Je ne sais pas… Peut-être que ça signifie qu’en faisant des choix clairs, on peut pratiquer son métier en aboutissant à un résultat heureux. Tous les choix que j’ai faits se sont avérés payants. J’ai refusé certaines choses, j’ai pris parfois des positions fermes, mais ça ne m’a pas empêchée de jouer tout le temps et des rôles magnifiques. C’est peut-être ça l’exemplarité. Je suis une des rares comédiennes de Suisse romande qui a pu vivre uniquement de son métier, sans faire de l’enseignement à côté, par exemple.

– Avec le recul, considérez-vous le fait d’être à Fribourg comme un inconvénient ou un avantage?
J’ai toujours considéré que c’était un avantage, parce que j’ai pu faire mon travail comme j’en avais envie, sans dépendre de personne. Si ce n’est des officiels qui tiennent les cordons de la bourse, mais cet aspect ne nous a jamais empêchées de travailler. En étant ici, avec Gisèle, nous nous sommes démarquées d’une façon de fonctionner du théâtre romand. Nous avons fait notre boulot, point. L’important c’était le public et il est venu. Ça fait partie de ces choix: je n’étais pas intéressée par la carrière, par le fait d’être connue sur la planète entière. L’essentiel était de pratiquer mon métier, avec les enjeux que j’ai pour le théâtre. Et j’ai travaillé des rôles magnifiques que je n’aurais peut-être pas pu jouer à Lausanne ou à Genève.

– Parmi ces rôles, y en a-t-il un qui vous a particulièrement marquée?
Diotime et les lions, un monologue d’une heure quarante-cinq [n.d.l.r.: Véronique Mermoud l’a créé à Givisiez en 1994]. C’est un texte absolument magnifique d’Henri Bauchau et il m’a profondément marquée en tant que femme. A la limite, je jouais autant Véronique que Diotime… Alors qu’en général, on joue son personnage. Là, il y avait vraiment un mélange des deux.
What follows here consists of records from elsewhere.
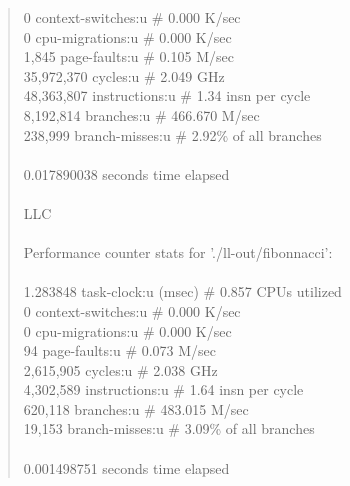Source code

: \documentclass[12pt]{report}
\begin{document}
\begin{quote}
                 0      context-switches:u        \#    0.000 K/sec                \\   
                 0      cpu-migrations:u          \#    0.000 K/sec                \\   
             1,845      page-faults:u             \#    0.105 M/sec                \\   
        35,972,370      cycles:u                  \#    2.049 GHz                  \\   
        48,363,807      instructions:u            \#    1.34  insn per cycle       \\   
         8,192,814      branches:u                \#  466.670 M/sec                \\   
           238,999      branch-misses:u           \#    2.92\% of all branches     \\    
                                                                                   \\ 
       0.017890038 seconds time elapsed                                            \\ 
                                                                                   \\ 
LLC                                                                                     \\ 
                                                                                   \\ 
 Performance counter stats for './ll-out/fibonnacci':                              \\ 
                                                                                   \\ 
          1.283848      task-clock:u (msec)       \#    0.857 CPUs utilized        \\   
                 0      context-switches:u        \#    0.000 K/sec                \\   
                 0      cpu-migrations:u          \#    0.000 K/sec                \\   
                94      page-faults:u             \#    0.073 M/sec                \\   
         2,615,905      cycles:u                  \#    2.038 GHz                  \\   
         4,302,589      instructions:u            \#    1.64  insn per cycle       \\   
           620,118      branches:u                \#  483.015 M/sec                \\   
            19,153      branch-misses:u           \#    3.09\% of all branches     \\    
                                                                                   \\ 
       0.001498751 seconds time elapsed                                            \\ 
\end{quote}
\end{document}

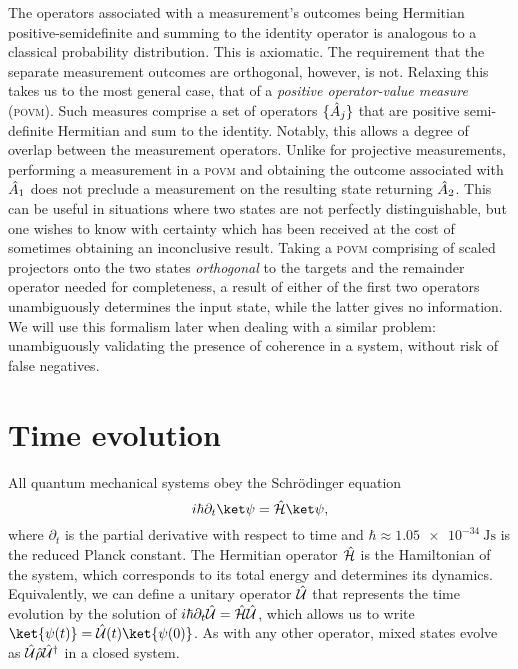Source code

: The operators associated with a measurement's outcomes being Hermitian positive-semidefinite and summing to the identity operator is analogous to a classical probability distribution.
This is axiomatic.
The requirement that the separate measurement outcomes are orthogonal, however, is not.
Relaxing this takes us to the most general case, that of a \emph{positive operator-value measure} (\textsc{povm}).
Such measures comprise a set of operators $\{\hat{A}_j\}$ that are positive semi-definite Hermitian and sum to the identity.
Notably, this allows a degree of overlap between the measurement operators.
Unlike for projective measurements, performing a measurement in a \textsc{povm} and obtaining the outcome associated with $\hat{A}_1$ does not preclude a measurement on the resulting state returning $\hat{A}_2$.
This can be useful in situations where two states are not perfectly distinguishable, but one wishes to know with certainty which has been received at the cost of sometimes obtaining an inconclusive result.
Taking a \textsc{povm} comprising of scaled projectors onto the two states \emph{orthogonal} to the targets and the remainder operator needed for completeness, a result of either of the first two operators unambiguously determines the input state, while the latter gives no information.
We will use this formalism later when dealing with a similar problem: unambiguously validating the presence of coherence in a system, without risk of false negatives.


\section{Time evolution}

All quantum mechanical systems obey the Schr\"odinger equation
\begin{equation}\label{eq:qi-time-evolution-commuting-hamiltonian}
i\hbar\partial_t\ket\psi = \H\ket\psi,
\end{equation}
where $\partial_t$ is the partial derivative with respect to time and $\hbar \approx \qty{1.05e-34}{\J\s}$ is the reduced Planck constant.
The Hermitian operator $\hat{\mathcal H}$ is the Hamiltonian of the system, which corresponds to its total energy and determines its dynamics.
Equivalently, we can define a unitary operator $\hat{\mathcal U}$ that represents the time evolution by the solution of $i\hbar\partial_t\hat{\mathcal U} = \hat{\mathcal H}\hat{\mathcal U}$, which allows us to write $\ket{\psi(t)} = \U(t)\ket{\psi(0)}$.
As with any other operator, mixed states evolve as $\hat{\mathcal U}\hat{\rho}\hat{\mathcal U}^\dagger$ in a closed system.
Ça me parlait tellement… Le texte a touché en moi des choses que j’attendais à ce moment-là, pour mon avancement dans ma vie personnelle.

– A l’inverse, est-ce qu’il y a des rôles que vous n’avez pas interprétés et que vous rêveriez de jouer?
Non, parce que j’ai l’immense prétention d’avoir envie de tout jouer… J’ai eu la chance d’avoir une palette de rôles très large, grâce aussi au Théâtre des Osses. Alors que dans ce métier, on est souvent catalogué. Une femme comme moi, avec ma taille et ma voix, c’est la tragédienne et on n’en sort plus. Alors que je pense être capable de jouer des rôles romantiques ou drôles. Parfois, comme avec Diotime et les lions, je tombe sur un texte qui me parle davantage, où je me trouve en symbiose avec le personnage, avec le texte, avec la femme que je suis. Mais j’ai envie de tout jouer, je n’ai pas un rôle particulier qui m’attire. Tous m’attirent.

– Depuis quelques années, vous faites aussi un important travail auprès des écoles…
C’est un peu mon cheval de bataille. Enfant et adolescente, quand j’allais voir des spectacles avec l’école, je m’ennuyais à mourir… et je foutais un bordel épouvantable! Plus tard, j’ai compris que c’était une question de préparation si les jeunes n’avaient pas envie d’aller au théâtre. J’ai proposé aux directeurs des écoles, qui ont eu une écoute extraordinaire, de préparer les élèves au spectacle qu’ils viendraient voir aux Osses. Je suis allée leur parler de mon métier, de la pièce en question. Je leur expliquais aussi qu’ils avaient peut-être des fausses idées sur le théâtre et qu’ils avaient le droit de ne pas aimer. Et nous n’avons jamais eu de chahut. Pour les spectacles pour enfants, nous avons fait la même chose, avec l’aide d’Isabelle Daccord. C’est un travail magnifique que nous allons essayer de poursuivre.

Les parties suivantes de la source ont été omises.